Что тут долго толковать! Партия старых дев, которая в Утрехте чрезвычайно многочисленна, присоединилась вся к недовольным, и вдруг все закричало в один голос: «Зачем нам законы? Разве мы дети, чтобы водить одна другую на помочах? Между женщинами нет государственных преступников! Не надобно законов! Пусть всякая судится домашним судом! Как вы думаете, ваше превосходительство? — Что скажет госпожа бургомистерша? — Госпожа бургомистерша объявила, что, если не отменят этого безбожного закона, она распустит собрание. Она с нами».

У девиц закипело желание восстановить искусства и художества.

— О, как это будет прелестно! — О, как это будет занимательно! — Рисование, живопись, архитектура… — Нет, нет, архитектуры не надобно.
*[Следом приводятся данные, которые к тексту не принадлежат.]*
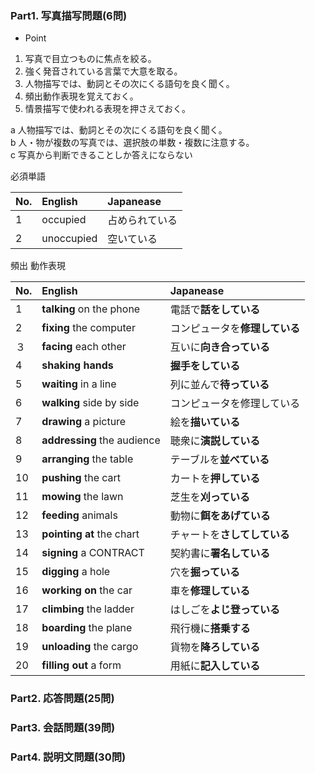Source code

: ### Part1. 写真描写問題(6問)
* Point  
 1. 写真で目立つものに焦点を絞る。
 2. 強く発音されている言葉で大意を取る。
 3. 人物描写では、動詞とその次にくる語句を良く聞く。  
 4. 頻出動作表現を覚えておく。  
 5. 情景描写で使われる表現を押さえておく。  
  
a 人物描写では、動詞とその次にくる語句を良く聞く。  
b 人・物が複数の写真では、選択肢の単数・複数に注意する。  
c 写真から判断できることしか答えにならない

必須単語

| No. | English | Japanease |  
|:---|:---|:---|  
|1 |occupied|占められている|
|2 |unoccupied|空いている|

頻出 動作表現

| No. | English | Japanease |  
|:---|:---|:---|  
|1 |**talking** on the phone |電話で**話をしている** |
|2 |**fixing** the computer|コンピュータを**修理している**|
|３ |**facing** each other|互いに**向き合っている**|
|4 |**shaking hands**|**握手をしている**|
|5 |**waiting** in a line|列に並んで**待っている**|
|6 |**walking** side by side|コンピュータを修理している|
|7 |**drawing** a picture|絵を**描いている**|
|8 |**addressing** the audience|聴衆に**演説している**|
|9 |**arranging** the table|テーブルを**並べている**|
|10 |**pushing** the cart|カートを**押している**|
|11 |**mowing** the lawn|芝生を**刈っている**|
|12 |**feeding** animals|動物に**餌をあげている**|
|13 |**pointing at** the chart|チャートを**さしてしている**|
|14 |**signing** a CONTRACT|契約書に**署名している**|
|15 |**digging** a hole|穴を**掘っている**|
|16 |**working on** the car|車を**修理している**|
|17 |**climbing** the ladder|はしごを**よじ登っている**|
|18 |**boarding** the plane|飛行機に**搭乗する**|
|19 |**unloading** the cargo|貨物を**降ろしている**|
|20 |**filling out** a form|用紙に**記入している**|


### Part2. 応答問題(25問)

### Part3. 会話問題(39問)

### Part4. 説明文問題(30問)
Пение, музыка, ваяние… — Ох, к чему ваяние! Столько пачкотни, столько трудов, столько пыли. — Да; это правда! Не надобно ваяния; не надобно ни архитектуры, ни ваяния! — На следующий год мы сделаем выставку. — Как это будет весело! — На следующий год? Зачем так долго откладывать? Я умираю от нетерпения! Нельзя ли через месяц? — Ни в чем не успеем приготовиться! — Как-нибудь, чтобы только поскорее! — Ну, через полтора месяца! — Я согласна. — Через полтора месяца! Через полтора месяца! — Какие же награды положим мы достойным? — Розовый венок. — Потом? — Розовую ленту. Потом? — Десять фунтов конфет! — О, как это будет весело! Как это будет прелестно! — Анетта, одолжи мне на неделю своих красок. — Ты что приготовишь, София? — Я буду петь. А ты? — Я сочиню контрданс. — Кому же розовый венок? — Достойной! — Я бегу сейчас рисовать ландшафт, который позади нашего дома. — Ты чем хочешь заниматься, Аспазия? — После скажу. — Скажи теперь, друг мой! Скажи, моя милая! Какая скрытная!..

Молодые женщины вздумали возобновить науки. Со всех сторон начались приготовления. Знаете, как приготовляются женщины! С чего начать? Какими науками заниматься в особенности? Всеми, всеми, исключая историю, исключая математику, исключая естественные науки, исключая медицину, исключая астрономию, исключая хронологию, исключая геогнозию, исключая еще две-три науки, для которых нужно убить столько времени, — всеми остальными!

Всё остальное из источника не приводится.